Last year she won the 2012 Critics' Choice Prize, and a year on, Chelsea Jade Metcalf, the woman behind the moniker Watercolours, is releasing her debut EP.
Six songs with a dreamy, light-fuelled palette are her first statement, and you can hear her sense of perfectionism - there's not a sound out of place in the multi-layered tracks.
She favours elements like gathered field recordings - trains, crashing waves, the fuzz of a finished record still turning, tap-shoe derived beats - synths, processed vocal harmonies, and angular, almost experimental guitar flourishes, rather than anything resembling the usual acoustic guitar accompaniment of female singer songwriters. And it works.
She somehow manages to create upbeat heartbreak on Last Night - "You try to sleep the sorrow gone", and Sliders is a seductive, groove-laden, rumination on shrugging off sadness.
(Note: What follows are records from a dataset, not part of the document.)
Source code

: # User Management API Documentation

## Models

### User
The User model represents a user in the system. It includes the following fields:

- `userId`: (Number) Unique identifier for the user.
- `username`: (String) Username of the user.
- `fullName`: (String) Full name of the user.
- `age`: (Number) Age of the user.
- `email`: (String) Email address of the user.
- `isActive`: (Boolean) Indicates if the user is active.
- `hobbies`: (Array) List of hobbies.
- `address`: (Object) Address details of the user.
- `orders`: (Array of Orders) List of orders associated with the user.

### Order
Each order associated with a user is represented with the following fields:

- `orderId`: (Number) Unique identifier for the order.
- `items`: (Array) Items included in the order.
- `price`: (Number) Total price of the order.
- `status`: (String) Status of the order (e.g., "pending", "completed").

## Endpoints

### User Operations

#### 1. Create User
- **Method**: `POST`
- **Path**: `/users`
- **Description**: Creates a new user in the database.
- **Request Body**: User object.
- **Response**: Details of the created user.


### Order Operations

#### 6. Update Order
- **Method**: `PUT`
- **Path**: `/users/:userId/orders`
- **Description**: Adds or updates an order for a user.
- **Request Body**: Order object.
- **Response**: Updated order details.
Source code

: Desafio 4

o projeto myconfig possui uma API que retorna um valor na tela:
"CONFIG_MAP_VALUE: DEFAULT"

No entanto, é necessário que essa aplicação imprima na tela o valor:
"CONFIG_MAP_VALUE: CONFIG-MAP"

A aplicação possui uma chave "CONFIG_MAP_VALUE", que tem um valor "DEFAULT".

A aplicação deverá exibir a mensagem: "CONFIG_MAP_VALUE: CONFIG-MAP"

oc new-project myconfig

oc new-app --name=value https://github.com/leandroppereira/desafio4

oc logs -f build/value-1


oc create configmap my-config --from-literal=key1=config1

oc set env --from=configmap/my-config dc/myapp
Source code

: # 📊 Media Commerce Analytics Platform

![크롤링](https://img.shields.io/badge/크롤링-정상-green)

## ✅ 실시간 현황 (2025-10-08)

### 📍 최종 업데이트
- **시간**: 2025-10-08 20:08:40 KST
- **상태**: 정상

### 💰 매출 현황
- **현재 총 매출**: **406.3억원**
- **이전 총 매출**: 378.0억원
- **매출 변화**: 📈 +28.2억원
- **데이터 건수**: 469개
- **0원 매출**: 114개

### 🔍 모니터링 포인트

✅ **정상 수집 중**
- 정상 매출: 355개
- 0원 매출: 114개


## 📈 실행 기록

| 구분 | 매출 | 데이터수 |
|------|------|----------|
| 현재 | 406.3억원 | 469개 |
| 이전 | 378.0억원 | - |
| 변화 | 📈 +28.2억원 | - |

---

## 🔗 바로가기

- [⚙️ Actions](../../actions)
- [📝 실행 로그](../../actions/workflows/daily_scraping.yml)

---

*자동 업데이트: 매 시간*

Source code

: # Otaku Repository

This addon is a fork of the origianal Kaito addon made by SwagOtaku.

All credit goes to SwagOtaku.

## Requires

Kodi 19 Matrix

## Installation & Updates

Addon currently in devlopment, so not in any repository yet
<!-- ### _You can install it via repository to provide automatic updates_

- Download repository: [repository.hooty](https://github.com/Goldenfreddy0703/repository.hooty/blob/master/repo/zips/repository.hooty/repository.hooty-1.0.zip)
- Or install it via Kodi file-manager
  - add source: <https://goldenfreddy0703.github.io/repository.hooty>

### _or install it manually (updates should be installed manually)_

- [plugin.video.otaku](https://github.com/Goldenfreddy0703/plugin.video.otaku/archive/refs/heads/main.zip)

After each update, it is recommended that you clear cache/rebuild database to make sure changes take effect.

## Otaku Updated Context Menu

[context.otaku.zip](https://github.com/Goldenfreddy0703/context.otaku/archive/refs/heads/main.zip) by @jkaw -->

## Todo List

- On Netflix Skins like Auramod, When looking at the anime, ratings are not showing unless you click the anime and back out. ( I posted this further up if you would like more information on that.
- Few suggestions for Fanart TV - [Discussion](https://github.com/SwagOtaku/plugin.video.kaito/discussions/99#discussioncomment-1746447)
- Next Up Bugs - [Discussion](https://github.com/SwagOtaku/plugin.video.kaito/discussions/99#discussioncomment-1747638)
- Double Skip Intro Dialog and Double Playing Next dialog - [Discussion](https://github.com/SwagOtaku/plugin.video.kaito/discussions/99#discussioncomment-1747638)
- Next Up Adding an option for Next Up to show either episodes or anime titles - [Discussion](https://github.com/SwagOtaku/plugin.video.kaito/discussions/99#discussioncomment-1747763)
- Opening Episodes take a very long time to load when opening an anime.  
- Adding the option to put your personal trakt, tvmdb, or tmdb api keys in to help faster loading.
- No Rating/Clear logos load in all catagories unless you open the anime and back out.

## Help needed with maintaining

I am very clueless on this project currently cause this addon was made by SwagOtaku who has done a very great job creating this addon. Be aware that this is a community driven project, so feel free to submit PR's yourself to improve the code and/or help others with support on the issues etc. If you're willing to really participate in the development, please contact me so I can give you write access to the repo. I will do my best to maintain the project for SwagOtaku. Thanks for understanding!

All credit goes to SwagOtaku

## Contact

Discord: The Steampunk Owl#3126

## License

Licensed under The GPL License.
Danger Ocean is a blooming, sighing, love-lorn, sway-along, and Pazzida is a hope-filled, watercolour painting of an 80s celebration that bursts into life.
The weightlessness can occasionally threaten to let the songs float away entirely - there's a momentary sense of relief when a pulsating bass synth sounds kick in on Kyoto Train, and Metcalf's vocals could potentially have a little more bite (what happens when she lets rip?, you wonder).